(Document images with source code)
*** Begin section ***
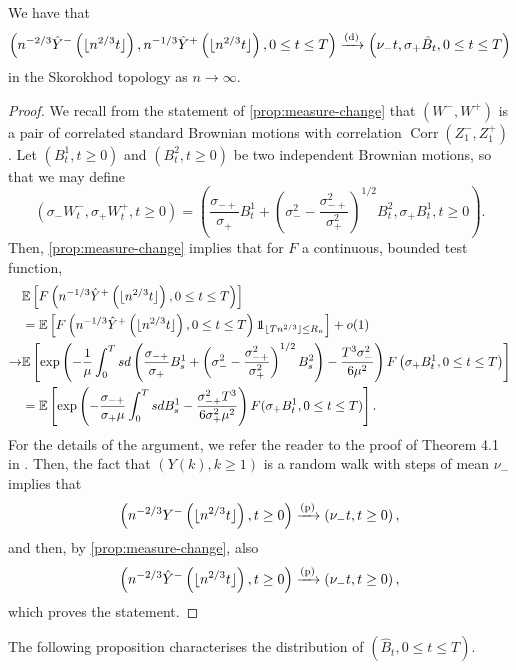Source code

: \begin{proposition}\label{prop:convaftermeasurechange} 
 We have that
$$\left(n^{-2/3}\hat{Y}^-\left(\lfloor n^{2/3} t\rfloor\right), n^{-1/3}\hat{Y}^+\left(\lfloor  n^{2/3} t\rfloor\right), 0\leq t \leq T \right) \xrightarrow[]{\mathrm{(d)}} \left( \nu_- t, \sigma_+\hat{B}_t, 0 \leq t \leq T \right)$$
in the Skorokhod topology as $n\to \infty$.
\end{proposition}
\begin{proof}
 We recall from the statement of \cref{prop:measure-change} that $(W^-,W^+)$ is a pair of correlated standard Brownian motions with correlation $\operatorname{Corr}(Z_1^-,Z_1^+)$. 
Let $(B^1_t,t\geq 0)$ and $(B^2_t,t\geq 0)$ be two independent Brownian motions, so that we may define $$(\sigma_-W^-_t,\sigma_+W^+_t,t\geq 0)=\left(\frac{\sigma_{-+}}{\sigma_+}B_t^1+\left(\sigma_-^2-\frac{\sigma_{-+}^2}{\sigma_+^2}\right)^{1/2} B_t^2, \sigma_+ B_t^1, t\geq 0\right).$$ 
 Then, \cref{prop:measure-change} implies that for $F$ a continuous, bounded test function, 
 \begin{align*}&\E\left[F\left(n^{-1/3}\hat{Y}^+\left(\lfloor n^{2/3}t\rfloor\right), 0\leq t \leq T \right) \right]\\
 &=\E\left[F\left(n^{-1/3}\hat{Y}^+\left(\lfloor n^{2/3}t\rfloor\right), 0\leq t \leq T \right)\one_{\lfloor Tn^{2/3}\rfloor \leq R_n} \right]+o(1)
 \\\to& \E\left[\exp\left(-\frac{1}{\mu}\int_0^Tsd\left(\frac{\sigma_{-+}}{\sigma_+}B_s^1+\left(\sigma_-^2-\frac{\sigma_{-+}^2}{\sigma_+^2}\right)^{1/2}B_s^2\right) - \frac{T^3 \sigma_-^2}{6\mu^2}\right) F\left(\sigma_+ B_t^1, 0\leq t \leq T\right)\right]\\
 &=\E\left[\exp\left(-\frac{\sigma_{-+}}{\sigma_+ \mu} \int_0^T s dB^1_s -\frac{\sigma_{-+}^2 T^3}{6\sigma_+^2 \mu^2}\right)F(\sigma_+ B^1_t,   0\leq t \leq T)\right].\end{align*}
 For the details of the argument, we refer the reader to the proof of Theorem 4.1 in \cite{conchon--kerjanStableGraphMetric2020}. Then, the fact that $(Y(k),k\geq 1)$ is a random walk with steps of mean $\nu_-$ implies that
 $$\left(n^{-2/3}Y^-\left(\lfloor n^{2/3}t\rfloor\right),t\geq 0\right)\xrightarrow[]{\mathrm{(p)}}\left(\nu_- t,t\geq 0\right),$$
 and then, by \cref{prop:measure-change}, also 
 $$\left(n^{-2/3}\hat{Y}^-\left(\lfloor n^{2/3}t\rfloor\right),t\geq 0\right)\xrightarrow[]{\mathrm{(p)}}\left(\nu_- t,t\geq 0\right),$$
 which proves the statement.
 \end{proof}
 The following proposition characterises the distribution of $(\hat{B}_t, {0\leq t\leq T})$.
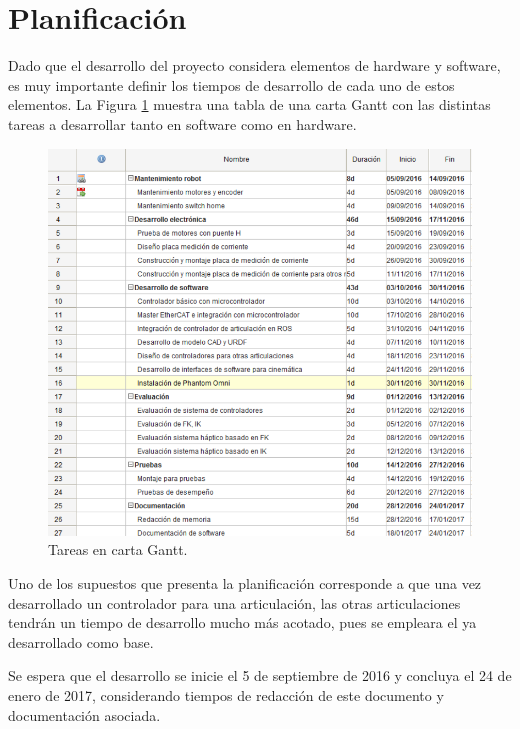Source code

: \section{Planificación}

Dado que el desarrollo del proyecto considera elementos de hardware y software, es muy importante definir los tiempos de desarrollo de cada uno de estos elementos. La Figura \ref{cap1_tabla_gantt} muestra una tabla de una carta Gantt con las distintas tareas a desarrollar tanto en software como en hardware.

\begin{figure}[ht]
  \centering
  \includegraphics[scale=0.5]{img/cap1/tareas_gantt}
  \caption{Tareas en carta Gantt.}
  \label{cap1_tabla_gantt}
\end{figure}

Uno de los supuestos que presenta la planificación corresponde a que una vez desarrollado un controlador para una articulación, las otras articulaciones tendrán un tiempo de desarrollo mucho más acotado, pues se empleara el ya desarrollado como base.

Se espera que el desarrollo se inicie el 5 de septiembre de 2016 y concluya el 24 de enero de 2017, considerando tiempos de redacción de este documento y documentación asociada.








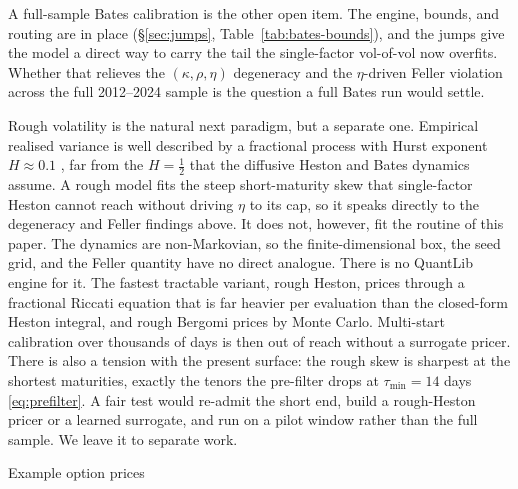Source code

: \documentclass[a4paper, 11pt, reqno]{amsart}
\makeatletter
\def\section{\@startsection{section}{1}%
  \z@{.7\linespacing\@plus\linespacing}{.5\linespacing}%
  {\normalfont\bfseries\centering}}
\makeatother
\begin{document}
			A full-sample Bates calibration is the other open item. The engine, bounds, and routing are in
			place (\S\ref{sec:jumps}, Table~\ref{tab:bates-bounds}), and the jumps give the model a direct way
			to carry the tail the single-factor vol-of-vol now overfits. Whether that relieves the
			$(\kappa,\rho,\eta)$ degeneracy and the $\eta$-driven Feller violation across the full 2012--2024
			sample is the question a full Bates run would settle.
		
			Rough volatility is the natural next paradigm, but a separate one. Empirical realised variance is
			well described by a fractional process with Hurst exponent $H\approx 0.1$ \citep{gatheral2018}, far
			from the $H=\tfrac12$ that the diffusive Heston and Bates dynamics assume. A rough model fits the
			steep short-maturity skew that single-factor Heston cannot reach without driving $\eta$ to its cap,
			so it speaks directly to the degeneracy and Feller findings above. It does not, however, fit the
			routine of this paper. The dynamics are non-Markovian, so the finite-dimensional box, the seed grid,
			and the Feller quantity have no direct analogue. There is no QuantLib engine for it. The fastest
			tractable variant, rough Heston, prices through a fractional Riccati equation
			\citep{eleuch2019} that is far heavier per evaluation than the closed-form Heston integral, and
			rough Bergomi \citep{bayer2016} prices by Monte Carlo. Multi-start calibration over thousands of
			days is then out of reach without a surrogate pricer. There is also a tension with the present
			surface: the rough skew is sharpest at the shortest maturities, exactly the tenors the pre-filter
			drops at $\tau_{\min}=14$ days \eqref{eq:prefilter}. A fair test would re-admit the short end, build
			a rough-Heston pricer or a learned surrogate, and run on a pilot window rather than the full sample.
			We leave it to separate work.
		
	\vfill
	{\small
		
		
	}
	\vfill
	\newpage
	
	\appendix
	
	\section{Example option prices}
		
		\newpage
		
		\newpage
	
	\begingroup
	\raggedbottom
	
\end{document}

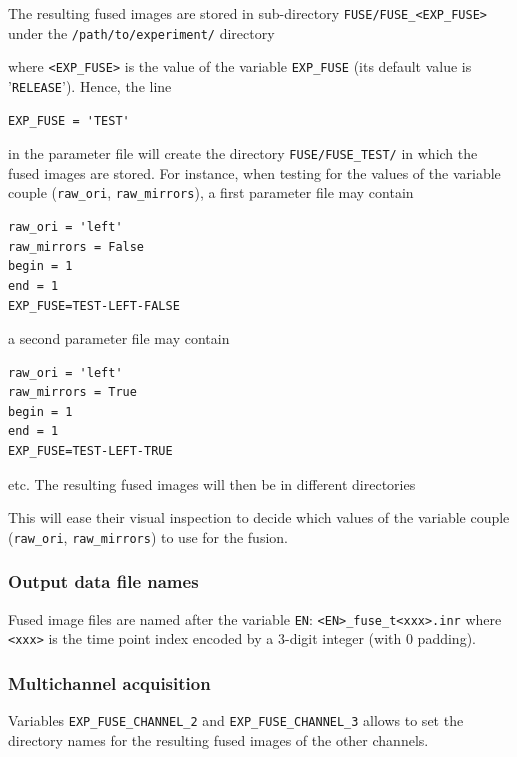 The resulting fused images are stored in sub-directory
\texttt{FUSE/FUSE\_<EXP\_FUSE>} under the
\texttt{/path/to/experiment/} directory 

\mbox{}
\mbox{}

where \texttt{<EXP\_FUSE>} is the value of the variable \texttt{EXP\_FUSE} (its
default value is '\texttt{RELEASE}'). Hence, the line
\begin{verbatim}
EXP_FUSE = 'TEST'
\end{verbatim}
in the parameter file will create the directory
\texttt{FUSE/FUSE\_TEST/} in which the fused images are stored. For
instance, when testing for the values of the variable couple
(\texttt{raw\_ori}, \texttt{raw\_mirrors}), a first parameter file may
contain
\begin{verbatim}
raw_ori = 'left'
raw_mirrors = False
begin = 1
end = 1
EXP_FUSE=TEST-LEFT-FALSE
\end{verbatim}
a second parameter file may
contain
\begin{verbatim}
raw_ori = 'left'
raw_mirrors = True
begin = 1
end = 1
EXP_FUSE=TEST-LEFT-TRUE
\end{verbatim}
etc. The resulting fused images will then be in different directories

\mbox{}
\mbox{}

This will ease their visual inspection to decide which values of the variable couple
(\texttt{raw\_ori}, \texttt{raw\_mirrors}) to use for the fusion.

\subsubsection{Output data file names}

Fused image files are named after the variable \texttt{EN}:
\texttt{<EN>\_fuse\_t<xxx>.inr} where \texttt{<xxx>} is the time point
index encoded by a 3-digit integer (with 0 padding).


\subsubsection{Multichannel acquisition}

Variables \texttt{EXP\_FUSE\_CHANNEL\_2} and
\texttt{EXP\_FUSE\_CHANNEL\_3} allows to set the directory names for
the resulting fused images of the other channels.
*** End section ***
== YOUR INSTRUCTIONS ==
In your copy, please omit the pictures and print every line of the records exactly.

== EXERCISE ANSWER ==
Source code

: \begin{proposition}\label{prop:convaftermeasurechange} 
 We have that
$$\left(n^{-2/3}\hat{Y}^-\left(\lfloor n^{2/3} t\rfloor\right), n^{-1/3}\hat{Y}^+\left(\lfloor  n^{2/3} t\rfloor\right), 0\leq t \leq T \right) \xrightarrow[]{\mathrm{(d)}} \left( \nu_- t, \sigma_+\hat{B}_t, 0 \leq t \leq T \right)$$
in the Skorokhod topology as $n\to \infty$.
\end{proposition}
\begin{proof}
 We recall from the statement of \cref{prop:measure-change} that $(W^-,W^+)$ is a pair of correlated standard Brownian motions with correlation $\operatorname{Corr}(Z_1^-,Z_1^+)$. 
Let $(B^1_t,t\geq 0)$ and $(B^2_t,t\geq 0)$ be two independent Brownian motions, so that we may define $$(\sigma_-W^-_t,\sigma_+W^+_t,t\geq 0)=\left(\frac{\sigma_{-+}}{\sigma_+}B_t^1+\left(\sigma_-^2-\frac{\sigma_{-+}^2}{\sigma_+^2}\right)^{1/2} B_t^2, \sigma_+ B_t^1, t\geq 0\right).$$ 
 Then, \cref{prop:measure-change} implies that for $F$ a continuous, bounded test function, 
 \begin{align*}&\E\left[F\left(n^{-1/3}\hat{Y}^+\left(\lfloor n^{2/3}t\rfloor\right), 0\leq t \leq T \right) \right]\\
 &=\E\left[F\left(n^{-1/3}\hat{Y}^+\left(\lfloor n^{2/3}t\rfloor\right), 0\leq t \leq T \right)\one_{\lfloor Tn^{2/3}\rfloor \leq R_n} \right]+o(1)
 \\\to& \E\left[\exp\left(-\frac{1}{\mu}\int_0^Tsd\left(\frac{\sigma_{-+}}{\sigma_+}B_s^1+\left(\sigma_-^2-\frac{\sigma_{-+}^2}{\sigma_+^2}\right)^{1/2}B_s^2\right) - \frac{T^3 \sigma_-^2}{6\mu^2}\right) F\left(\sigma_+ B_t^1, 0\leq t \leq T\right)\right]\\
 &=\E\left[\exp\left(-\frac{\sigma_{-+}}{\sigma_+ \mu} \int_0^T s dB^1_s -\frac{\sigma_{-+}^2 T^3}{6\sigma_+^2 \mu^2}\right)F(\sigma_+ B^1_t,   0\leq t \leq T)\right].\end{align*}
 For the details of the argument, we refer the reader to the proof of Theorem 4.1 in \cite{conchon--kerjanStableGraphMetric2020}. Then, the fact that $(Y(k),k\geq 1)$ is a random walk with steps of mean $\nu_-$ implies that
 $$\left(n^{-2/3}Y^-\left(\lfloor n^{2/3}t\rfloor\right),t\geq 0\right)\xrightarrow[]{\mathrm{(p)}}\left(\nu_- t,t\geq 0\right),$$
 and then, by \cref{prop:measure-change}, also 
 $$\left(n^{-2/3}\hat{Y}^-\left(\lfloor n^{2/3}t\rfloor\right),t\geq 0\right)\xrightarrow[]{\mathrm{(p)}}\left(\nu_- t,t\geq 0\right),$$
 which proves the statement.
 \end{proof}
 The following proposition characterises the distribution of $(\hat{B}_t, {0\leq t\leq T})$.
Source code

: \section{Planificación}

Dado que el desarrollo del proyecto considera elementos de hardware y software, es muy importante definir los tiempos de desarrollo de cada uno de estos elementos. La Figura \ref{cap1_tabla_gantt} muestra una tabla de una carta Gantt con las distintas tareas a desarrollar tanto en software como en hardware.

\begin{figure}[ht]
  \centering
  \includegraphics[scale=0.5]{img/cap1/tareas_gantt}
  \caption{Tareas en carta Gantt.}
  \label{cap1_tabla_gantt}
\end{figure}

Uno de los supuestos que presenta la planificación corresponde a que una vez desarrollado un controlador para una articulación, las otras articulaciones tendrán un tiempo de desarrollo mucho más acotado, pues se empleara el ya desarrollado como base.

Se espera que el desarrollo se inicie el 5 de septiembre de 2016 y concluya el 24 de enero de 2017, considerando tiempos de redacción de este documento y documentación asociada.








Source code

: \documentclass[a4paper, 11pt, reqno]{amsart}
\makeatletter
\def\section{\@startsection{section}{1}%
  \z@{.7\linespacing\@plus\linespacing}{.5\linespacing}%
  {\normalfont\bfseries\centering}}
\makeatother
\begin{document}
			A full-sample Bates calibration is the other open item. The engine, bounds, and routing are in
			place (\S\ref{sec:jumps}, Table~\ref{tab:bates-bounds}), and the jumps give the model a direct way
			to carry the tail the single-factor vol-of-vol now overfits. Whether that relieves the
			$(\kappa,\rho,\eta)$ degeneracy and the $\eta$-driven Feller violation across the full 2012--2024
			sample is the question a full Bates run would settle.
		
			Rough volatility is the natural next paradigm, but a separate one. Empirical realised variance is
			well described by a fractional process with Hurst exponent $H\approx 0.1$ \citep{gatheral2018}, far
			from the $H=\tfrac12$ that the diffusive Heston and Bates dynamics assume. A rough model fits the
			steep short-maturity skew that single-factor Heston cannot reach without driving $\eta$ to its cap,
			so it speaks directly to the degeneracy and Feller findings above. It does not, however, fit the
			routine of this paper. The dynamics are non-Markovian, so the finite-dimensional box, the seed grid,
			and the Feller quantity have no direct analogue. There is no QuantLib engine for it. The fastest
			tractable variant, rough Heston, prices through a fractional Riccati equation
			\citep{eleuch2019} that is far heavier per evaluation than the closed-form Heston integral, and
			rough Bergomi \citep{bayer2016} prices by Monte Carlo. Multi-start calibration over thousands of
			days is then out of reach without a surrogate pricer. There is also a tension with the present
			surface: the rough skew is sharpest at the shortest maturities, exactly the tenors the pre-filter
			drops at $\tau_{\min}=14$ days \eqref{eq:prefilter}. A fair test would re-admit the short end, build
			a rough-Heston pricer or a learned surrogate, and run on a pilot window rather than the full sample.
			We leave it to separate work.
		
	\vfill
	{\small
		
		
	}
	\vfill
	\newpage
	
	\appendix
	
	\section{Example option prices}
		
		\newpage
		
		\newpage
	
	\begingroup
	\raggedbottom
	
\end{document}

 The resulting fused images are stored in sub-directory
\texttt{FUSE/FUSE\_<EXP\_FUSE>} under the
\texttt{/path/to/experiment/} directory 

\mbox{}
\mbox{}

where \texttt{<EXP\_FUSE>} is the value of the variable \texttt{EXP\_FUSE} (its
default value is '\texttt{RELEASE}'). Hence, the line
\begin{verbatim}
EXP_FUSE = 'TEST'
\end{verbatim}
in the parameter file will create the directory
\texttt{FUSE/FUSE\_TEST/} in which the fused images are stored. For
instance, when testing for the values of the variable couple
(\texttt{raw\_ori}, \texttt{raw\_mirrors}), a first parameter file may
contain
\begin{verbatim}
raw_ori = 'left'
raw_mirrors = False
begin = 1
end = 1
EXP_FUSE=TEST-LEFT-FALSE
\end{verbatim}
a second parameter file may
contain
\begin{verbatim}
raw_ori = 'left'
raw_mirrors = True
begin = 1
end = 1
EXP_FUSE=TEST-LEFT-TRUE
\end{verbatim}
etc. The resulting fused images will then be in different directories

\mbox{}
\mbox{}

This will ease their visual inspection to decide which values of the variable couple
(\texttt{raw\_ori}, \texttt{raw\_mirrors}) to use for the fusion.

\subsubsection{Output data file names}

Fused image files are named after the variable \texttt{EN}:
\texttt{<EN>\_fuse\_t<xxx>.inr} where \texttt{<xxx>} is the time point
index encoded by a 3-digit integer (with 0 padding).


\subsubsection{Multichannel acquisition}

Variables \texttt{EXP\_FUSE\_CHANNEL\_2} and
\texttt{EXP\_FUSE\_CHANNEL\_3} allows to set the directory names for
the resulting fused images of the other channels.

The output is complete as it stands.